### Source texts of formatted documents
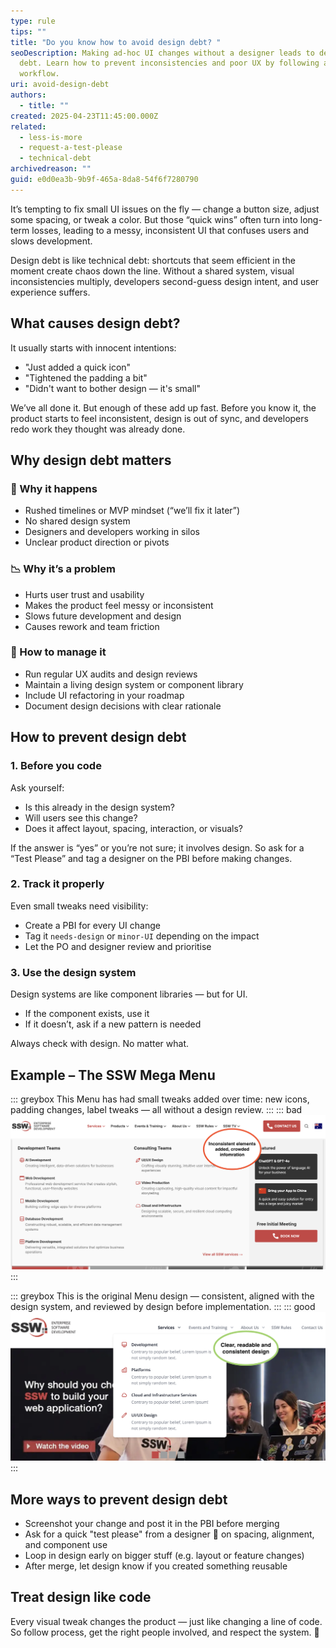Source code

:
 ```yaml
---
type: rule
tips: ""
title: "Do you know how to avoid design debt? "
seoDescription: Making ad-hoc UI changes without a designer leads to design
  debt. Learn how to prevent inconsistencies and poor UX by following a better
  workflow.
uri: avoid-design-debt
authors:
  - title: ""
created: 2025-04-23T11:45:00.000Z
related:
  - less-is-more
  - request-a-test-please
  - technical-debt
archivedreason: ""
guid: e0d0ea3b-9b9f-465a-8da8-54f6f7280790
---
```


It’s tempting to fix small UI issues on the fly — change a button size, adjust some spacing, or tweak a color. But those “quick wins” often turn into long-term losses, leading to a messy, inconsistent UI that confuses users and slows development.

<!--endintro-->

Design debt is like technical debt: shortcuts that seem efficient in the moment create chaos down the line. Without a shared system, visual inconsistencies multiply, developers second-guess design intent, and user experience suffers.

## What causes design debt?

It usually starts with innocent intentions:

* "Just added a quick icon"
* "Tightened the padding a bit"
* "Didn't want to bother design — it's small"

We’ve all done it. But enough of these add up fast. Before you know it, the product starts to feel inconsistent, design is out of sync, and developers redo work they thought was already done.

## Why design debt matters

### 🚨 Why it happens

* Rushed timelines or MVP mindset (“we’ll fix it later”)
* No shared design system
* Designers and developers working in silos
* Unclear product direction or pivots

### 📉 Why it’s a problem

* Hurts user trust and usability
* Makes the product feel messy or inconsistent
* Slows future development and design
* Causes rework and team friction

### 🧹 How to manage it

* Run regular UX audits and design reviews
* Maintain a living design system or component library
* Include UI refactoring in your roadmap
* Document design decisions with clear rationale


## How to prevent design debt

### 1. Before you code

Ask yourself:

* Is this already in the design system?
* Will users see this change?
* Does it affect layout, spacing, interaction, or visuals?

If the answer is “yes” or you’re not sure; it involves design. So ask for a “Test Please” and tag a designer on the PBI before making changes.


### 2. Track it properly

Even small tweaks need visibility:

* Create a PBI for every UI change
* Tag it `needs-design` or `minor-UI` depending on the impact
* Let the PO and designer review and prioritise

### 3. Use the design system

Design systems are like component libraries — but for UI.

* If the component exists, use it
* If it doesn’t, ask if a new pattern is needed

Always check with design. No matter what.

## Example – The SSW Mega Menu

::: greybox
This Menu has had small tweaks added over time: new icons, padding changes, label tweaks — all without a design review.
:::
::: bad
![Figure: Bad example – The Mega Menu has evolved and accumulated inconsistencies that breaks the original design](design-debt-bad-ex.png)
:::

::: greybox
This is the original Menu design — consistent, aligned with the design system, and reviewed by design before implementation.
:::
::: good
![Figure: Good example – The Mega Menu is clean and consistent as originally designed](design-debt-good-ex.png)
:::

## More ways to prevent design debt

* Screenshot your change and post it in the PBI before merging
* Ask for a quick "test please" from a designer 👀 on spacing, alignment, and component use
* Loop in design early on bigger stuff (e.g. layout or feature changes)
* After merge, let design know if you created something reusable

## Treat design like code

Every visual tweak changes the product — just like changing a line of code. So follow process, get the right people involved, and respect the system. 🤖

### Work request
Each entry above must be restated word for word; the pictures stay out of the copy.

### Answer for the task
Source code

:
 ```yaml
---
type: rule
tips: ""
title: "Do you know how to avoid design debt? "
seoDescription: Making ad-hoc UI changes without a designer leads to design
  debt. Learn how to prevent inconsistencies and poor UX by following a better
  workflow.
uri: avoid-design-debt
authors:
  - title: ""
created: 2025-04-23T11:45:00.000Z
related:
  - less-is-more
  - request-a-test-please
  - technical-debt
archivedreason: ""
guid: e0d0ea3b-9b9f-465a-8da8-54f6f7280790
---
```


It’s tempting to fix small UI issues on the fly — change a button size, adjust some spacing, or tweak a color. But those “quick wins” often turn into long-term losses, leading to a messy, inconsistent UI that confuses users and slows development.

<!--endintro-->

Design debt is like technical debt: shortcuts that seem efficient in the moment create chaos down the line. Without a shared system, visual inconsistencies multiply, developers second-guess design intent, and user experience suffers.

## What causes design debt?

It usually starts with innocent intentions:

* "Just added a quick icon"
* "Tightened the padding a bit"
* "Didn't want to bother design — it's small"

We’ve all done it. But enough of these add up fast. Before you know it, the product starts to feel inconsistent, design is out of sync, and developers redo work they thought was already done.

## Why design debt matters

### 🚨 Why it happens

* Rushed timelines or MVP mindset (“we’ll fix it later”)
* No shared design system
* Designers and developers working in silos
* Unclear product direction or pivots

### 📉 Why it’s a problem

* Hurts user trust and usability
* Makes the product feel messy or inconsistent
* Slows future development and design
* Causes rework and team friction

### 🧹 How to manage it

* Run regular UX audits and design reviews
* Maintain a living design system or component library
* Include UI refactoring in your roadmap
* Document design decisions with clear rationale


## How to prevent design debt

### 1. Before you code

Ask yourself:

* Is this already in the design system?
* Will users see this change?
* Does it affect layout, spacing, interaction, or visuals?

If the answer is “yes” or you’re not sure; it involves design. So ask for a “Test Please” and tag a designer on the PBI before making changes.


### 2. Track it properly

Even small tweaks need visibility:

* Create a PBI for every UI change
* Tag it `needs-design` or `minor-UI` depending on the impact
* Let the PO and designer review and prioritise

### 3. Use the design system

Design systems are like component libraries — but for UI.

* If the component exists, use it
* If it doesn’t, ask if a new pattern is needed

Always check with design. No matter what.

## Example – The SSW Mega Menu

::: greybox
This Menu has had small tweaks added over time: new icons, padding changes, label tweaks — all without a design review.
:::
::: bad
![Figure: Bad example – The Mega Menu has evolved and accumulated inconsistencies that breaks the original design](design-debt-bad-ex.png)
:::

::: greybox
This is the original Menu design — consistent, aligned with the design system, and reviewed by design before implementation.
:::
::: good
![Figure: Good example – The Mega Menu is clean and consistent as originally designed](design-debt-good-ex.png)
:::

## More ways to prevent design debt

* Screenshot your change and post it in the PBI before merging
* Ask for a quick "test please" from a designer 👀 on spacing, alignment, and component use
* Loop in design early on bigger stuff (e.g. layout or feature changes)
* After merge, let design know if you created something reusable

## Treat design like code

Every visual tweak changes the product — just like changing a line of code. So follow process, get the right people involved, and respect the system. 🤖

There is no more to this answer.